In this instance, there are 1,500 ppm or fewer of conjugated dienes, an impurity that can be found in cyclopentadiene and/or dicyclopentadiene.
The method for making tricyclopentadiene from cyclopentadiene and/or dicyclopentadiene is the subject of the current invention.
As a raw material for polymers, tricyclopentadiene itself can be polymerized into an amorphous polyolefin or hydrated to produce an alcohol and an ester of acrylic or methacrylic acid.

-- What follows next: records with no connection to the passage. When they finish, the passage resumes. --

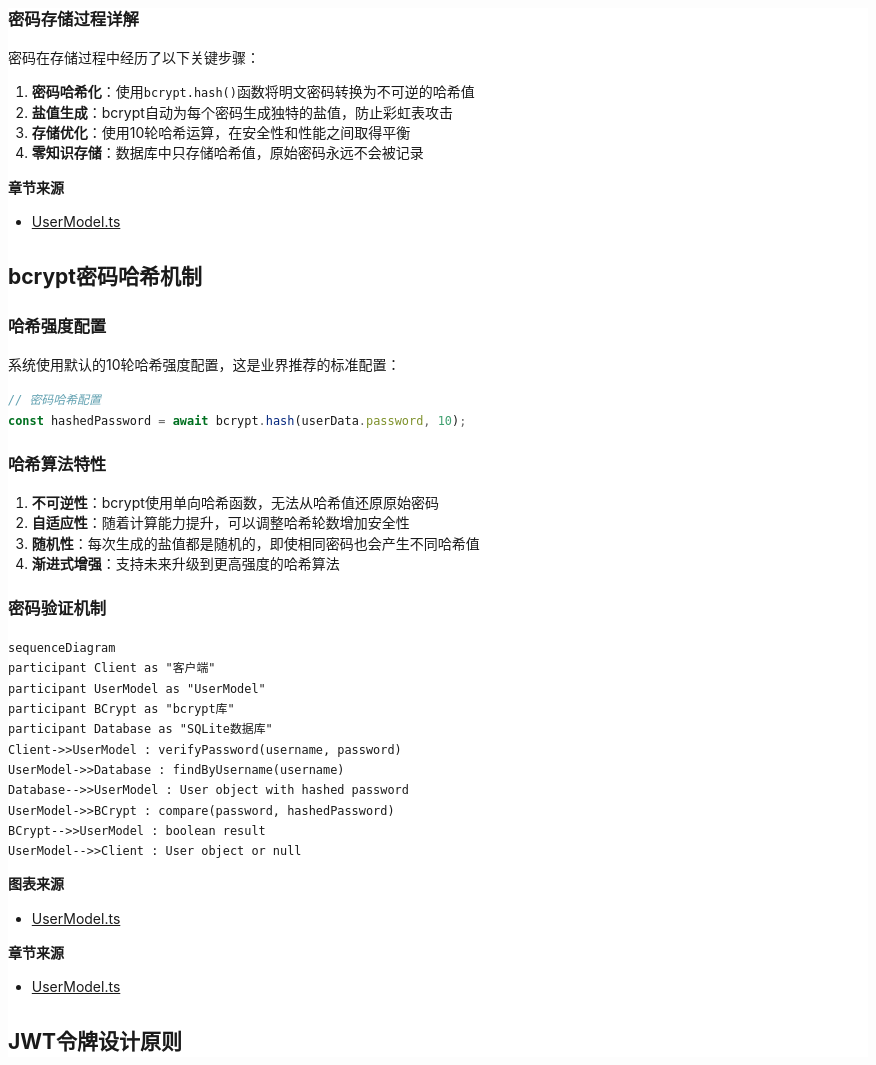 ### 密码存储过程详解

密码在存储过程中经历了以下关键步骤：

1. **密码哈希化**：使用`bcrypt.hash()`函数将明文密码转换为不可逆的哈希值
2. **盐值生成**：bcrypt自动为每个密码生成独特的盐值，防止彩虹表攻击
3. **存储优化**：使用10轮哈希运算，在安全性和性能之间取得平衡
4. **零知识存储**：数据库中只存储哈希值，原始密码永远不会被记录

**章节来源**
- [UserModel.ts](file://src/models/UserModel.ts#L1-L100)

## bcrypt密码哈希机制

### 哈希强度配置

系统使用默认的10轮哈希强度配置，这是业界推荐的标准配置：

```typescript
// 密码哈希配置
const hashedPassword = await bcrypt.hash(userData.password, 10);
```

### 哈希算法特性

1. **不可逆性**：bcrypt使用单向哈希函数，无法从哈希值还原原始密码
2. **自适应性**：随着计算能力提升，可以调整哈希轮数增加安全性
3. **随机性**：每次生成的盐值都是随机的，即使相同密码也会产生不同哈希值
4. **渐进式增强**：支持未来升级到更高强度的哈希算法

### 密码验证机制

```mermaid
sequenceDiagram
participant Client as "客户端"
participant UserModel as "UserModel"
participant BCrypt as "bcrypt库"
participant Database as "SQLite数据库"
Client->>UserModel : verifyPassword(username, password)
UserModel->>Database : findByUsername(username)
Database-->>UserModel : User object with hashed password
UserModel->>BCrypt : compare(password, hashedPassword)
BCrypt-->>UserModel : boolean result
UserModel-->>Client : User object or null
```

**图表来源**
- [UserModel.ts](file://src/models/UserModel.ts#L35-L45)

**章节来源**
- [UserModel.ts](file://src/models/UserModel.ts#L8-L45)

## JWT令牌设计原则
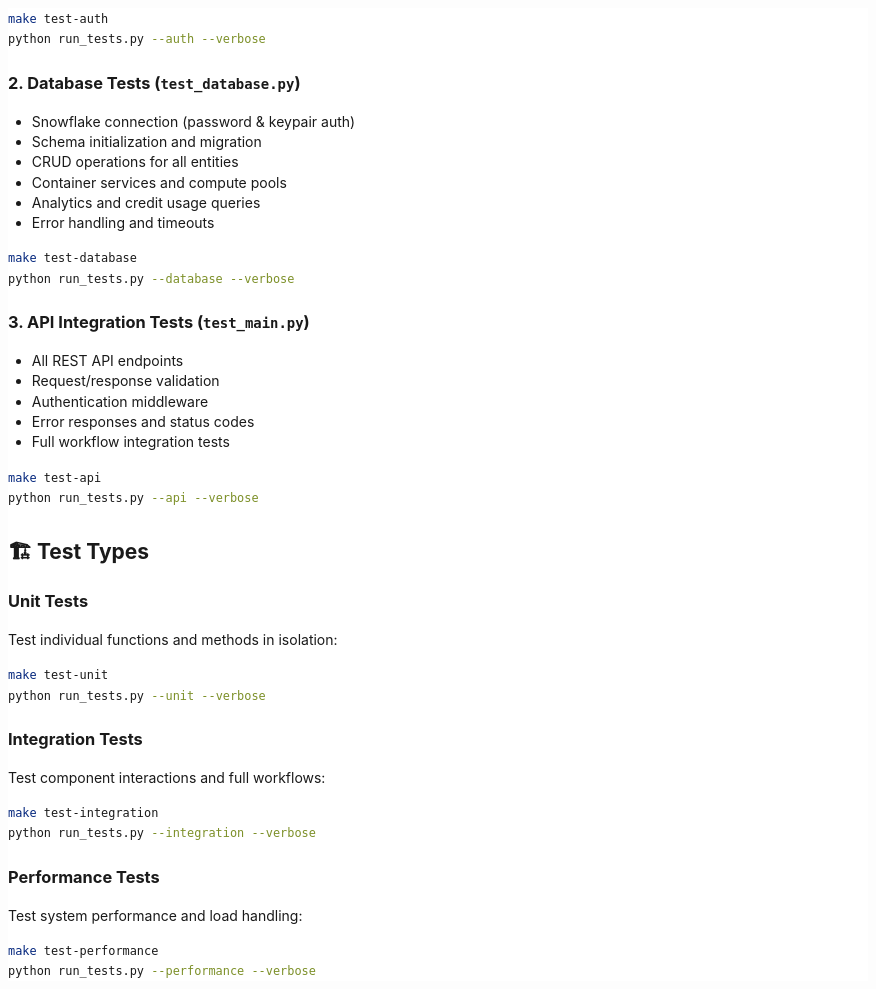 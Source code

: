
 ```bash
make test-auth
python run_tests.py --auth --verbose
```

### 2. Database Tests (`test_database.py`)
- Snowflake connection (password & keypair auth)
- Schema initialization and migration
- CRUD operations for all entities
- Container services and compute pools
- Analytics and credit usage queries
- Error handling and timeouts

```bash
make test-database
python run_tests.py --database --verbose
```

### 3. API Integration Tests (`test_main.py`)
- All REST API endpoints
- Request/response validation
- Authentication middleware
- Error responses and status codes
- Full workflow integration tests

```bash
make test-api
python run_tests.py --api --verbose
```

## 🏗️ Test Types

### Unit Tests
Test individual functions and methods in isolation:
```bash
make test-unit
python run_tests.py --unit --verbose
```

### Integration Tests
Test component interactions and full workflows:
```bash
make test-integration
python run_tests.py --integration --verbose
```

### Performance Tests
Test system performance and load handling:
```bash
make test-performance
python run_tests.py --performance --verbose
```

Furthermore, tricyclopentadiene hydroformylation and then hydrogenated to yield penta cyclopentadecane dimethanol, which can be used as a raw material for polyester, polyester carbonate, acrylic acid, and methacrylic acid resins.
In particular, a polycarbonate resin created by synthesising it with penta cyclopentadecane dimethanol offers exceptional qualities for use in optical materials such optical discs, optical fibres, eyeglass lenses, and industrial lenses.
The Global Tricyclopentadiene market accounted for $XX Billion in 2021 and is anticipated to reach $XX Billion by 2030, registering a CAGR of XX% from 2022 to 2030.
The purpose of this work is to clarify the effects of MgO promoters on the tricyclopentadiene (TCPD) hydrogenation reaction activity and the catalytic physico-chemical properties of Ru/-Al2O3 catalysts.
Coprecipitation was used to create Ru/Al2O3 and Ru-MgO/Al2O3 catalysts, which were synthesised as beads. The regenerated Ru-MgO/Al2O3 catalyst has a significantly higher specific surface area than the regenerated Ru/Al2O3 catalyst.
It has been proven that adding MgO has the ability to reduce the loss of a specific surface area throughout the repeated regeneration process.
The reducibility of the Ru/-Al2O3 catalyst was not significantly affected by the addition of MgO. The addition of MgO to the Ru/-Al2O3 catalyst has the effect of reducing the mobility of Ru atoms during recurrent regeneration at 650 °C, according to the results of XRD, CO chemisorption, and TEM imaging.
The presence of MgO presumably inhibited the sintering of Ru at the regeneration temperature of 650 °C, since it was proven that the degree of catalyst deactivation throughout four recurrent regeneration experiments was significantly lower than that with an unpromoted catalyst.
A potential contender for the role of reusable catalyst in the TCPD hydrogenation reaction is the Ru-MgO/-Al2O3 catalyst.